Timely research completed at Nottingham Trent University and the University of Bergen, the first of its kind in the world, shows that “workaholism” is getting worse. This addiction to work is responsible for causing many of us to blur the socially accepted lines between home and office life. For many years this has been the case in highly paid jobs like investment banking, however it appears that presenteeism is creeping to normal jobs.
- Approx 1 in 5 people work more than 60 hours a week compared to 1 in 8 in 2000
- Approx 1 in 7 women work more than 60 hours a week compared to 1 in 16 in 2000 (NOMIS)
Being a Christian in the workplace
Part of the challenge of being salt and light in our workplaces is not conforming to the way the world operates. It gives us an opportunity to show our values, and even though work is incredibly important (the bible describes the importance of working hard and not becoming a burden on society) what we have been entrusted with by God, such as our marriages, children, our community, is far more than just work.
So, what is the solution?
Here are 4 ways to maintain a balance to prevent us from turning into that poor frog that didn’t realise that he was being slowly boiled to death:
Know the purpose of your life
Develop your life’s mission statement. Jesus had many mission statements: Jn 10:10 I am the Good Shepherd who lays down His life for the sheep.
If we have our own personal mission statement it will enable us to know what we should not be doing in difficult circumstances – and empower them to say ‘no’ to certain unhealthy work practices.
Know when to stop
In Mark chapter 11 after Jesus entered Jerusalem he went into the Temple, but since it was already late he decided that his work for that day was over and he returned home with his disciples.
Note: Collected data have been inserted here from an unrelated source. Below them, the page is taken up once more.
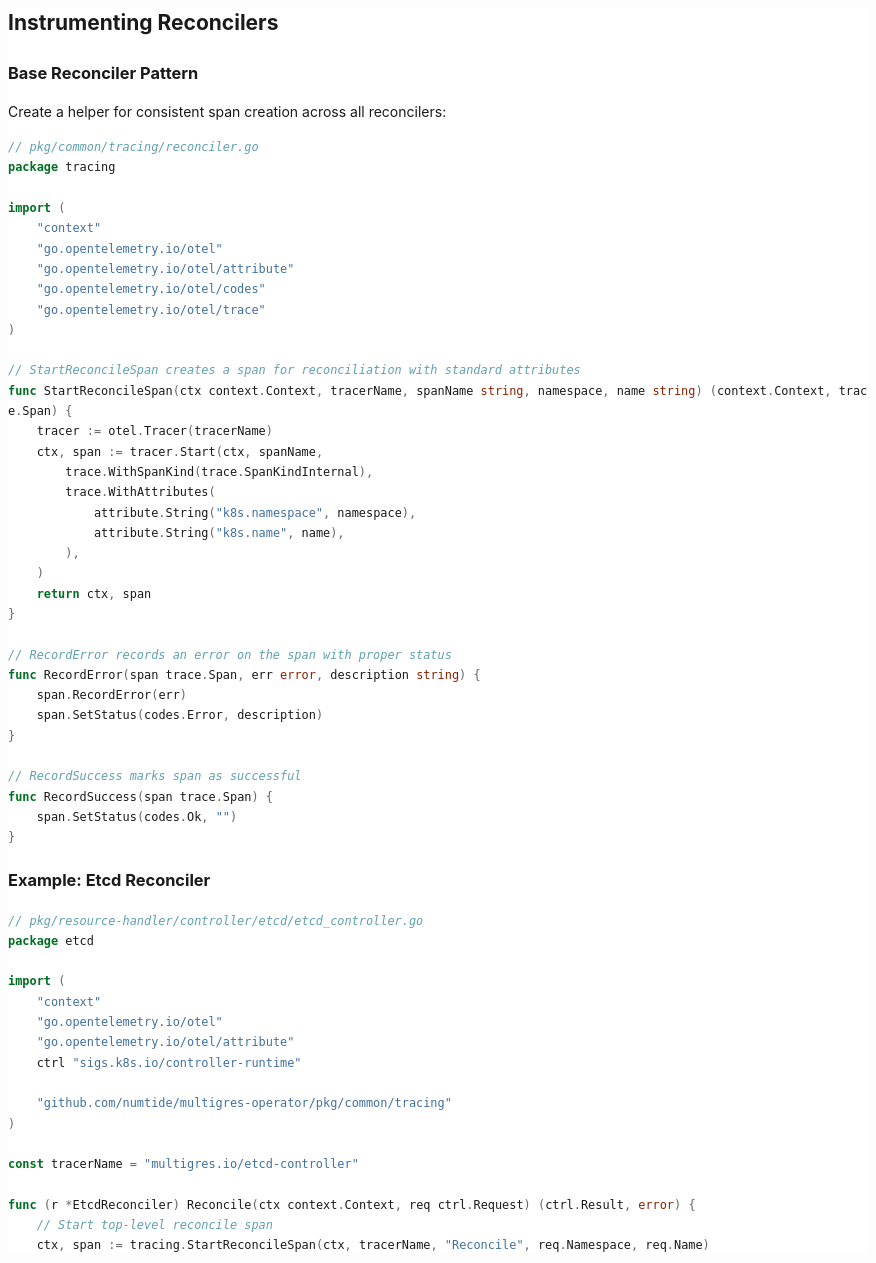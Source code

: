 ## Instrumenting Reconcilers

### Base Reconciler Pattern

Create a helper for consistent span creation across all reconcilers:

```go
// pkg/common/tracing/reconciler.go
package tracing

import (
    "context"
    "go.opentelemetry.io/otel"
    "go.opentelemetry.io/otel/attribute"
    "go.opentelemetry.io/otel/codes"
    "go.opentelemetry.io/otel/trace"
)

// StartReconcileSpan creates a span for reconciliation with standard attributes
func StartReconcileSpan(ctx context.Context, tracerName, spanName string, namespace, name string) (context.Context, trace.Span) {
    tracer := otel.Tracer(tracerName)
    ctx, span := tracer.Start(ctx, spanName,
        trace.WithSpanKind(trace.SpanKindInternal),
        trace.WithAttributes(
            attribute.String("k8s.namespace", namespace),
            attribute.String("k8s.name", name),
        ),
    )
    return ctx, span
}

// RecordError records an error on the span with proper status
func RecordError(span trace.Span, err error, description string) {
    span.RecordError(err)
    span.SetStatus(codes.Error, description)
}

// RecordSuccess marks span as successful
func RecordSuccess(span trace.Span) {
    span.SetStatus(codes.Ok, "")
}
```

### Example: Etcd Reconciler

```go
// pkg/resource-handler/controller/etcd/etcd_controller.go
package etcd

import (
    "context"
    "go.opentelemetry.io/otel"
    "go.opentelemetry.io/otel/attribute"
    ctrl "sigs.k8s.io/controller-runtime"

    "github.com/numtide/multigres-operator/pkg/common/tracing"
)

const tracerName = "multigres.io/etcd-controller"

func (r *EtcdReconciler) Reconcile(ctx context.Context, req ctrl.Request) (ctrl.Result, error) {
    // Start top-level reconcile span
    ctx, span := tracing.StartReconcileSpan(ctx, tracerName, "Reconcile", req.Namespace, req.Name)
```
Even though it’s normally difficult if not impossible for us to say that our task list at work has been completed, we still have to determine when a day’s work is done; and this is where our faith can really come up against unjust long-hour working cultures! Jesus was never lazy but never-the-less knew when to stop.
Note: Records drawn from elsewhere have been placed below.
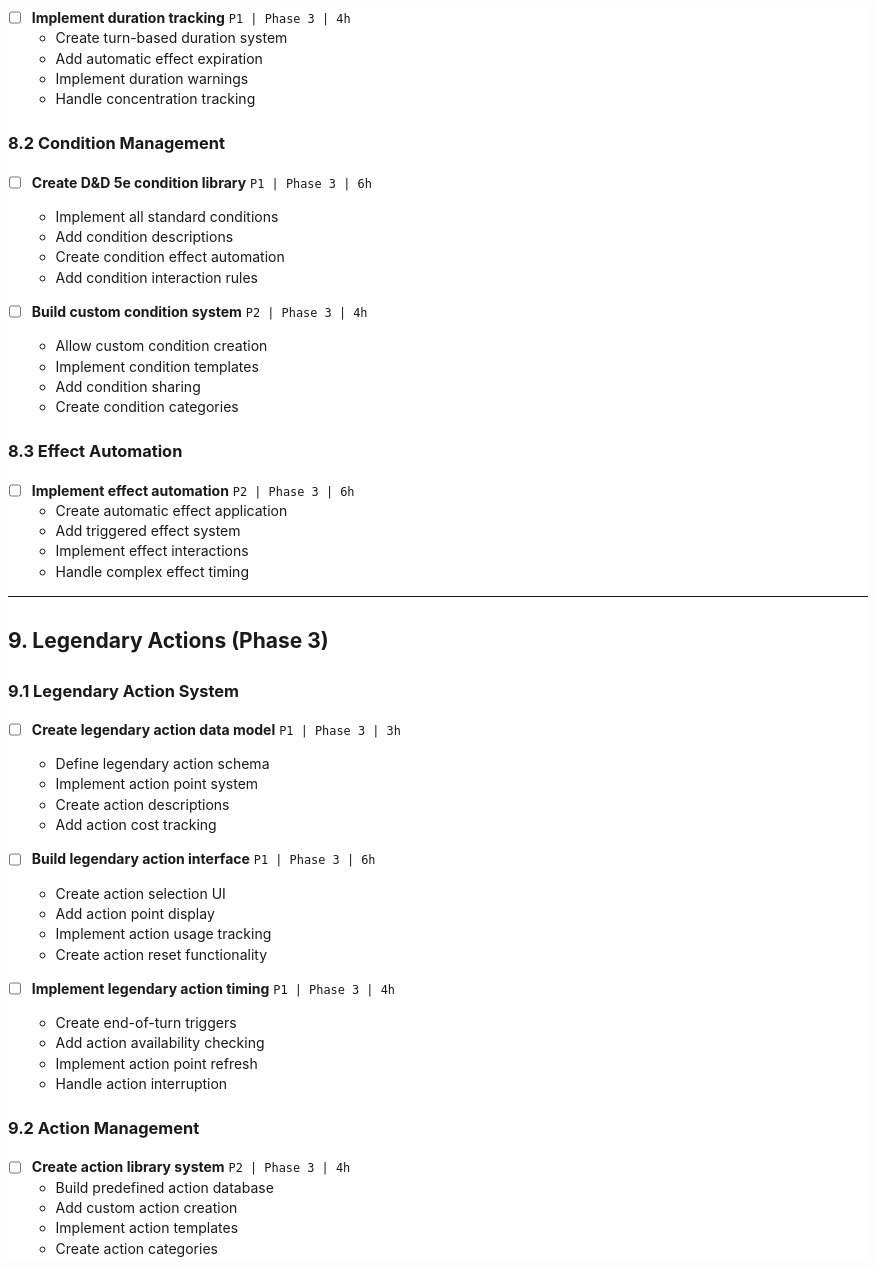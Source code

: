 - [ ] **Implement duration tracking** `P1 | Phase 3 | 4h`
  - Create turn-based duration system
  - Add automatic effect expiration
  - Implement duration warnings
  - Handle concentration tracking

### 8.2 Condition Management
- [ ] **Create D&D 5e condition library** `P1 | Phase 3 | 6h`
  - Implement all standard conditions
  - Add condition descriptions
  - Create condition effect automation
  - Add condition interaction rules

- [ ] **Build custom condition system** `P2 | Phase 3 | 4h`
  - Allow custom condition creation
  - Implement condition templates
  - Add condition sharing
  - Create condition categories

### 8.3 Effect Automation
- [ ] **Implement effect automation** `P2 | Phase 3 | 6h`
  - Create automatic effect application
  - Add triggered effect system
  - Implement effect interactions
  - Handle complex effect timing

---

## 9. Legendary Actions (Phase 3)

### 9.1 Legendary Action System
- [ ] **Create legendary action data model** `P1 | Phase 3 | 3h`
  - Define legendary action schema
  - Implement action point system
  - Create action descriptions
  - Add action cost tracking

- [ ] **Build legendary action interface** `P1 | Phase 3 | 6h`
  - Create action selection UI
  - Add action point display
  - Implement action usage tracking
  - Create action reset functionality

- [ ] **Implement legendary action timing** `P1 | Phase 3 | 4h`
  - Create end-of-turn triggers
  - Add action availability checking
  - Implement action point refresh
  - Handle action interruption

### 9.2 Action Management
- [ ] **Create action library system** `P2 | Phase 3 | 4h`
  - Build predefined action database
  - Add custom action creation
  - Implement action templates
  - Create action categories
The presenteeism can either be a symptom of perfectionism or fear, but either way it springs from a false sense of values which are opposed to God’s plan for us living healthy balanced lives.
Knowing the meaning of success
What is your definition of success? It’s important that you know because your definition will determine your mission statement and your approach to day-to-day living.
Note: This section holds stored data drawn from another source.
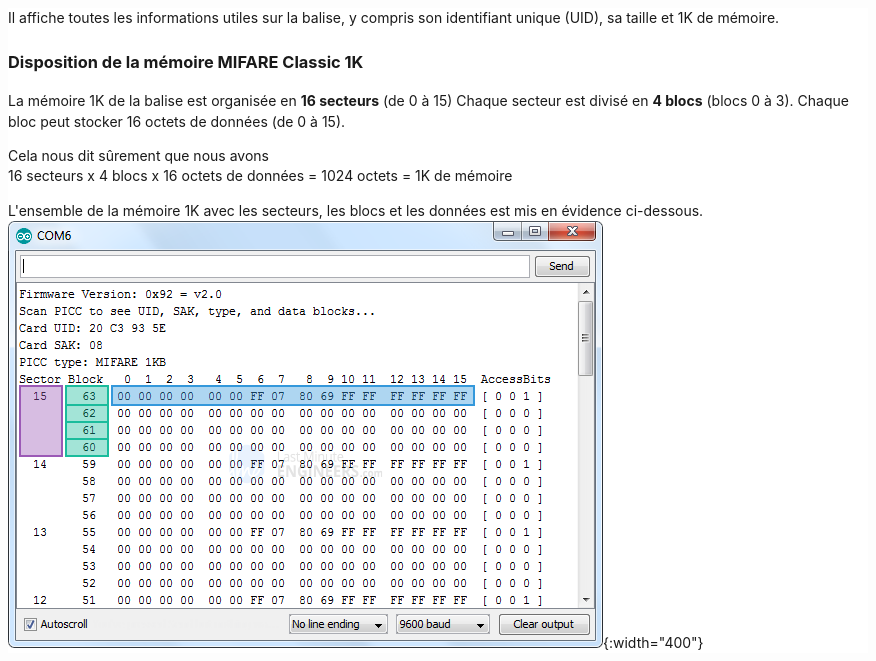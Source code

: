 Il affiche toutes les informations utiles sur la balise, y compris son identifiant unique (UID), sa taille et 1K de mémoire.

### Disposition de la mémoire MIFARE Classic 1K

La mémoire 1K de la balise est organisée en **16 secteurs** (de 0 à 15) Chaque secteur est divisé en **4 blocs** (blocs 0 à 3). Chaque bloc peut stocker 16 octets de données (de 0 à 15).  

Cela nous dit sûrement que nous avons  
16 secteurs x 4 blocs x 16 octets de données = 1024 octets = 1K de mémoire

L'ensemble de la mémoire 1K avec les secteurs, les blocs et les données est mis en évidence ci-dessous.  
![](MFRC522-Library-DumpInfo-Memory-Layout.png){:width="400"}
Often success means winning the world in one area of our lives, but loosing it completely in another. Absent, workaholic dads may have fantastic careers but at home their marriages may be falling apart and have no meaningful relationship with their kids.
Maybe we should strive for just some success in all areas rather than all out success in one area. Also we should recognise the seasons in our lives, such as having young children, only last a few years after which we can devote more of our to our jobs.
Knowing what needs to be done
This last one is related to the last point – seasons change and it’s important that we recognise what are the important things that need to be done. The reason why Martha received a mild rebuke from Jesus when he came to stay was that she failed to recognise that even though catering is normally important, the most important thing was to spend time with Him during the time He was there.